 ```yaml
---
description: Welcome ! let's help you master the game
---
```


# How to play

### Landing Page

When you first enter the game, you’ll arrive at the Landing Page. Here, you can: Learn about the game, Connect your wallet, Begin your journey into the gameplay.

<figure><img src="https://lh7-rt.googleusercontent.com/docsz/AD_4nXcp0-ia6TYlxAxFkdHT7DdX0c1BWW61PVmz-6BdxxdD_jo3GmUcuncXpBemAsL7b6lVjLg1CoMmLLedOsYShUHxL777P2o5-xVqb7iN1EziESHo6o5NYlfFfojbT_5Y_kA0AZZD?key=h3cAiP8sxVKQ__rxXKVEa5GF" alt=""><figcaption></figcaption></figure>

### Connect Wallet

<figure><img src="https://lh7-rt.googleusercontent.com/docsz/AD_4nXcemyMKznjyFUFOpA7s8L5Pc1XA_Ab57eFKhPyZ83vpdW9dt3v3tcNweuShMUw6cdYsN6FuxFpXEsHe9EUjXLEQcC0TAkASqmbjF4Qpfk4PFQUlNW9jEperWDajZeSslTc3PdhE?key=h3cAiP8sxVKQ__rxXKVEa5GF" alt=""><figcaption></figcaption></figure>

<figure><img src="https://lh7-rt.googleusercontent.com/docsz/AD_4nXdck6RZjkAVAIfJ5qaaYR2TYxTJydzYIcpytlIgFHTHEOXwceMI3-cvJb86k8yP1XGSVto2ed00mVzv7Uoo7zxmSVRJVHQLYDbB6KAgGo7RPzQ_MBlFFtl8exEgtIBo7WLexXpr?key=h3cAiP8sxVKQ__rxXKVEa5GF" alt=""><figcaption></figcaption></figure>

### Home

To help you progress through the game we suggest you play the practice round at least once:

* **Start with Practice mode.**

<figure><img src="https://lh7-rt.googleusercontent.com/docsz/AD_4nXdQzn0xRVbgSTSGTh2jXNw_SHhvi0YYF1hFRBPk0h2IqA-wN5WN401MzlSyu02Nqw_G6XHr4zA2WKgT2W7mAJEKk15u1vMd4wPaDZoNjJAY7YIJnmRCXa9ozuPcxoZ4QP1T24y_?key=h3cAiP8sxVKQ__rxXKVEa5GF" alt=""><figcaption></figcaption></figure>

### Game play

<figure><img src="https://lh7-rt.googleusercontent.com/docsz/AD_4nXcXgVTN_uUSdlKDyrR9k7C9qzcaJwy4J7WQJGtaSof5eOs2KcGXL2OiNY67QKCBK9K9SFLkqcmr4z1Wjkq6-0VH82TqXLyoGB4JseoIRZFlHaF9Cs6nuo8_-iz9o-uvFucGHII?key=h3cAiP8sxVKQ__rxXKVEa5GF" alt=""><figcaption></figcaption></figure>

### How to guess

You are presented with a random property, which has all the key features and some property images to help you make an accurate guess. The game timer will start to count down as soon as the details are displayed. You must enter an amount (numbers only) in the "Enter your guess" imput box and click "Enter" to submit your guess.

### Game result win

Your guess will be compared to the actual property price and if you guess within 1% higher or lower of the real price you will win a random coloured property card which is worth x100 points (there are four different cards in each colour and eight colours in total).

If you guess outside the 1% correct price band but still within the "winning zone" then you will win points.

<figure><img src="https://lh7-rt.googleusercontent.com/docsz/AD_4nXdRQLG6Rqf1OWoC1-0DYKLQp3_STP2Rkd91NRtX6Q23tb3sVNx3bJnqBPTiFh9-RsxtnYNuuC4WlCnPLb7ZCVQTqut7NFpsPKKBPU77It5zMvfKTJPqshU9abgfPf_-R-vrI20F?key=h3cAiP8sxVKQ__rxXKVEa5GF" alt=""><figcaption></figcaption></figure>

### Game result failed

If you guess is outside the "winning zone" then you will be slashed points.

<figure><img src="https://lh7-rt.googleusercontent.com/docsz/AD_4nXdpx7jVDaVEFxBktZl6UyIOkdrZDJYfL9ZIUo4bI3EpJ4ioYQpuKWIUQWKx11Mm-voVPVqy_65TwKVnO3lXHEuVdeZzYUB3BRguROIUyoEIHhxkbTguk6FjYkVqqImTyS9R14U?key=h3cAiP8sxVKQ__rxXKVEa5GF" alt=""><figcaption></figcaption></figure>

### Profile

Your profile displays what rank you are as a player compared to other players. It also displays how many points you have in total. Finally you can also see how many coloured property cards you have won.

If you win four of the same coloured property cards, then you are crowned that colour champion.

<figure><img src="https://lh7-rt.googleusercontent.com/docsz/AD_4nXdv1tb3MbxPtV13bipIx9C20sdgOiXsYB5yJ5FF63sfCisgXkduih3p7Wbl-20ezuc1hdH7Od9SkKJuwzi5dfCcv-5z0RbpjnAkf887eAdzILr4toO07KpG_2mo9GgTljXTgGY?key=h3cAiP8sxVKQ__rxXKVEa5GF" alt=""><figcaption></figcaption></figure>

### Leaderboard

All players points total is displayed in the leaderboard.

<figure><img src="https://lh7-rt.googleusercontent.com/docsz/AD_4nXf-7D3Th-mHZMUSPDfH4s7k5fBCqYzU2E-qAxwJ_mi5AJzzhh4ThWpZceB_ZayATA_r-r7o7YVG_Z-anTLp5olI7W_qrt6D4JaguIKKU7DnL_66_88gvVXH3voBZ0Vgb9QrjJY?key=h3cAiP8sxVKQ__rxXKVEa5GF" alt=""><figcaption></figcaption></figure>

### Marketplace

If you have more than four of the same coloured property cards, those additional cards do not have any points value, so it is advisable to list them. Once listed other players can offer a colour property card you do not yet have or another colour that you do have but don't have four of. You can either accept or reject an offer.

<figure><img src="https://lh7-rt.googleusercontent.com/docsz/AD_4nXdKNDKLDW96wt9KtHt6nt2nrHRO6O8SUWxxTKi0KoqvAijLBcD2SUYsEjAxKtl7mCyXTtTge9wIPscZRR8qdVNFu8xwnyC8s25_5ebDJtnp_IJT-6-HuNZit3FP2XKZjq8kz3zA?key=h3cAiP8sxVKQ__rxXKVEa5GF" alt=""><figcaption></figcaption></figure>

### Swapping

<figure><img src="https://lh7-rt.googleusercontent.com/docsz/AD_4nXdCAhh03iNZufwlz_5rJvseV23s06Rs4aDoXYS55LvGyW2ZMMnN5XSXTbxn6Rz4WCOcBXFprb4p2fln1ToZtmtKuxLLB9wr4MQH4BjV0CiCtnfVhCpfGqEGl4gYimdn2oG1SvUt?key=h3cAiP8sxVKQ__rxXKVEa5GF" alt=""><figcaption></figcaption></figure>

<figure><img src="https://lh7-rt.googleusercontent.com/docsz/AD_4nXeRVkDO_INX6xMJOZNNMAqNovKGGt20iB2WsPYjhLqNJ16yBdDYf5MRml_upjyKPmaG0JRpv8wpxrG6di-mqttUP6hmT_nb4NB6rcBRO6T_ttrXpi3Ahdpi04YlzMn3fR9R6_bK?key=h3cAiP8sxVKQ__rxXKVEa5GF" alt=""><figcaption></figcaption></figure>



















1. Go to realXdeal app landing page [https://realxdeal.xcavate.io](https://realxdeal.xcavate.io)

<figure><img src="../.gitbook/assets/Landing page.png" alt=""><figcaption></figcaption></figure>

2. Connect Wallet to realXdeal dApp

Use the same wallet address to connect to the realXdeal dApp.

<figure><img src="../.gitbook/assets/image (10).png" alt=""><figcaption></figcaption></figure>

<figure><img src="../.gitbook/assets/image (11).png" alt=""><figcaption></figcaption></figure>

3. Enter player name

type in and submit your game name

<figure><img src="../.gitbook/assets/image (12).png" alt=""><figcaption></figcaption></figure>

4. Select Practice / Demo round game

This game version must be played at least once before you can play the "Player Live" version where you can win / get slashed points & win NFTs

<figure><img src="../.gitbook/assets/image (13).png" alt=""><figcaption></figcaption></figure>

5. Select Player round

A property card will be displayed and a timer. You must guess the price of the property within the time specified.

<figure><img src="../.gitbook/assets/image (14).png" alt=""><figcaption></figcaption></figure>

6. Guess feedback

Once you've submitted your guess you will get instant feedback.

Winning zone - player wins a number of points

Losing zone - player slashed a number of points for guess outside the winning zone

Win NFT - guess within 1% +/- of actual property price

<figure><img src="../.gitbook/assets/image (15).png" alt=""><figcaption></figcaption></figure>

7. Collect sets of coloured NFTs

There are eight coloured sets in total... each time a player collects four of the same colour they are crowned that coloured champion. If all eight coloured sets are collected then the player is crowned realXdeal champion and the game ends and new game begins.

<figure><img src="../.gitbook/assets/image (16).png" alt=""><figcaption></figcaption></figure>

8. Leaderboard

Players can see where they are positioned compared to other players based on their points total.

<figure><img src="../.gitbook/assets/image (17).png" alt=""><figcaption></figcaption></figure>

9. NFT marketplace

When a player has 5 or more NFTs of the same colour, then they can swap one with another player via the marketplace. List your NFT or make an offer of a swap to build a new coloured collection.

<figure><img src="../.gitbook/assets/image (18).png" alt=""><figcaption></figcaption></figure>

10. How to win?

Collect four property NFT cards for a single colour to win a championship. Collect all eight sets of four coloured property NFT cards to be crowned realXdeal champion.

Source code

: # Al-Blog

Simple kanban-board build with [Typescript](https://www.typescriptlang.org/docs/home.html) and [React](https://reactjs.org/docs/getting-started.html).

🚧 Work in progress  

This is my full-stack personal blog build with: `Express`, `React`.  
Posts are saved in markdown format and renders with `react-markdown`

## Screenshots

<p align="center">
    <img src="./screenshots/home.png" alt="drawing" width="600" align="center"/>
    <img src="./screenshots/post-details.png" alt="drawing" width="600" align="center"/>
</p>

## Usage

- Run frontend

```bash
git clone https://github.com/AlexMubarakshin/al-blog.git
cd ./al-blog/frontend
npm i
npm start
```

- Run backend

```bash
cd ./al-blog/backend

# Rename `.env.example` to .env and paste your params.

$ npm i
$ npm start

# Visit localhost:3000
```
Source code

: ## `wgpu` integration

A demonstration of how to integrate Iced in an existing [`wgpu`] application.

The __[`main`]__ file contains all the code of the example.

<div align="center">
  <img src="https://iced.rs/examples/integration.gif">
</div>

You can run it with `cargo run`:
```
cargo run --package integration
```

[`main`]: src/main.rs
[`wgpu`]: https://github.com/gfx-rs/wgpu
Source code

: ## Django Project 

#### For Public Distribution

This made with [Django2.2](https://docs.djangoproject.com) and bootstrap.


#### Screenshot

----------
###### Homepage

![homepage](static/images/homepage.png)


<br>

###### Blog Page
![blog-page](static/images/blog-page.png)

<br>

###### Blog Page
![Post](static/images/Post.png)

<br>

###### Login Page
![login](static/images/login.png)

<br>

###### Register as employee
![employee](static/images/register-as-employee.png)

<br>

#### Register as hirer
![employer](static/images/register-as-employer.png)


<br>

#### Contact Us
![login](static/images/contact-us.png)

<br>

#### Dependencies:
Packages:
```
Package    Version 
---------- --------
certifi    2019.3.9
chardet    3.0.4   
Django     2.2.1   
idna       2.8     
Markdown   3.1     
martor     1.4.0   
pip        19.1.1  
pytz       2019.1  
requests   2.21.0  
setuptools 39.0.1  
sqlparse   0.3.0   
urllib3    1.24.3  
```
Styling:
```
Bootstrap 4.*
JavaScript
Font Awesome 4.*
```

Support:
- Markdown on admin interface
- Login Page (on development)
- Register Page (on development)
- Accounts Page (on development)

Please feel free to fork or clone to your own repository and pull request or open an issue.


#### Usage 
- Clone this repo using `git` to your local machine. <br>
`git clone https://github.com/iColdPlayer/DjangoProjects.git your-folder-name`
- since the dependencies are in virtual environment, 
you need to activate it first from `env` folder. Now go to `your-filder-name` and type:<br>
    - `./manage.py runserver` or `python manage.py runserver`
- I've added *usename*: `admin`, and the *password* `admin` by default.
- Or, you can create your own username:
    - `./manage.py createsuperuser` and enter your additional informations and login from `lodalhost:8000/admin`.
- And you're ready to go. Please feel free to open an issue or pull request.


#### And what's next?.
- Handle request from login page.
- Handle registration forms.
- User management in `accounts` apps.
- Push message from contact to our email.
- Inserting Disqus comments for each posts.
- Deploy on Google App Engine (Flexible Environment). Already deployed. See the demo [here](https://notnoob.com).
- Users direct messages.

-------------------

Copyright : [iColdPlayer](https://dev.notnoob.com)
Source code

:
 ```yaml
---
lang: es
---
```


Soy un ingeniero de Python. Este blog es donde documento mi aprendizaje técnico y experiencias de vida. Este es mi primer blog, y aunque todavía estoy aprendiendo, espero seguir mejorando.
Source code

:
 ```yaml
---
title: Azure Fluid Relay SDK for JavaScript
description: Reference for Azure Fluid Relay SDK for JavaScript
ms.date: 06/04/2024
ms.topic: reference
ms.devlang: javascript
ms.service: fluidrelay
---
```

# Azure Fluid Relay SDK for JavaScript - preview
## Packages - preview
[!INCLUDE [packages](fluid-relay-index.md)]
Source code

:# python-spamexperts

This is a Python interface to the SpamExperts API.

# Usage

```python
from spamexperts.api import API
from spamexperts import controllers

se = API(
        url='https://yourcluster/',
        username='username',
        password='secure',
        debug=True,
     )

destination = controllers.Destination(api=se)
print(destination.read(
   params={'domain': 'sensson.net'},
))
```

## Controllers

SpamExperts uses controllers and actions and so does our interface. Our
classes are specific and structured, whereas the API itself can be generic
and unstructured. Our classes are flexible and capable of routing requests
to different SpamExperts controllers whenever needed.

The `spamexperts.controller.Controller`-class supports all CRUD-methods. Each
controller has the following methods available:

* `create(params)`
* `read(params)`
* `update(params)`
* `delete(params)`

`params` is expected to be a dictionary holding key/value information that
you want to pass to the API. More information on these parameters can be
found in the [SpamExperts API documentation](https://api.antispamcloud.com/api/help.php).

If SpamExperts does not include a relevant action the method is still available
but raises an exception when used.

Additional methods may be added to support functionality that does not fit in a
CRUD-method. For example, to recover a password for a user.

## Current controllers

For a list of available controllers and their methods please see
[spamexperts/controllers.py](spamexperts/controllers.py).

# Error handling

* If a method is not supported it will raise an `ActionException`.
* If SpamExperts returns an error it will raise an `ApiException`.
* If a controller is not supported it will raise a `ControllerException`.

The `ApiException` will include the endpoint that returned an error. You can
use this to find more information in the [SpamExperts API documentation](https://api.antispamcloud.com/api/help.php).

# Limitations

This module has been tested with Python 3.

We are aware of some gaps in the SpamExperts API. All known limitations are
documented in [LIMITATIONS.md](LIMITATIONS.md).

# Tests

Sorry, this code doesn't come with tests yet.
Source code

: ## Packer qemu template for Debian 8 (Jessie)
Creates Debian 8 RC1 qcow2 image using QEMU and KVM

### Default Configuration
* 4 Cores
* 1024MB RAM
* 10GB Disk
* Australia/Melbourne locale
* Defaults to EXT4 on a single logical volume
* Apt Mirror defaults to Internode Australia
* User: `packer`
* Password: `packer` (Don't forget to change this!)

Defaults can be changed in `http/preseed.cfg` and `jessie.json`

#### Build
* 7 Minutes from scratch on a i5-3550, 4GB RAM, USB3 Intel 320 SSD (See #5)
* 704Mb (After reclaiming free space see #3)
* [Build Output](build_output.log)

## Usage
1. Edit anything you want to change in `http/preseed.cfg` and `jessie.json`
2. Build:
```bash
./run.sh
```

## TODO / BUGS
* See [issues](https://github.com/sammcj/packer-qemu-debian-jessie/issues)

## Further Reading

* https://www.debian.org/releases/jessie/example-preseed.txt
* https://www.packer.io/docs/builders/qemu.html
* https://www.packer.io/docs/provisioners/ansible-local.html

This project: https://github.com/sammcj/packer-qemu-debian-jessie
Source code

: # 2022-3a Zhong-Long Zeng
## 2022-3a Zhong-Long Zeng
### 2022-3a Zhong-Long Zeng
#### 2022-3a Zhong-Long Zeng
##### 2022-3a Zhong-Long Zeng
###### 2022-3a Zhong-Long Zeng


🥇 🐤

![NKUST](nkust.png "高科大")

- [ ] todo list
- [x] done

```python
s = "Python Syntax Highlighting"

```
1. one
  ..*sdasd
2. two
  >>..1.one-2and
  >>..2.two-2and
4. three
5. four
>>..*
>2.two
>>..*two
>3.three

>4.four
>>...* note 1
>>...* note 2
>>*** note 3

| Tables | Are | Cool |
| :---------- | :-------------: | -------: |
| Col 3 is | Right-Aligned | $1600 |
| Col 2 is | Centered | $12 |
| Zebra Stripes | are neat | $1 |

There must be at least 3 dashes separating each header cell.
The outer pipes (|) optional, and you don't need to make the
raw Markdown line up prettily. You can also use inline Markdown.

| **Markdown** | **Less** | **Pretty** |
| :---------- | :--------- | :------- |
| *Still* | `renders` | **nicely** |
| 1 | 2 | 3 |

Exercise requirements: All that is wanted is an exact copy of the lines above from the one with "Additional methods may" through the one with "We are aware", with both ends included.

The answer:
Additional methods may be added to support functionality that does not fit in a
CRUD-method. For example, to recover a password for a user.

## Current controllers

For a list of available controllers and their methods please see
[spamexperts/controllers.py](spamexperts/controllers.py).

# Error handling

* If a method is not supported it will raise an `ActionException`.
* If SpamExperts returns an error it will raise an `ApiException`.
* If a controller is not supported it will raise a `ControllerException`.

The `ApiException` will include the endpoint that returned an error. You can
use this to find more information in the [SpamExperts API documentation](https://api.antispamcloud.com/api/help.php).

# Limitations

This module has been tested with Python 3.

We are aware of some gaps in the SpamExperts API. All known limitations are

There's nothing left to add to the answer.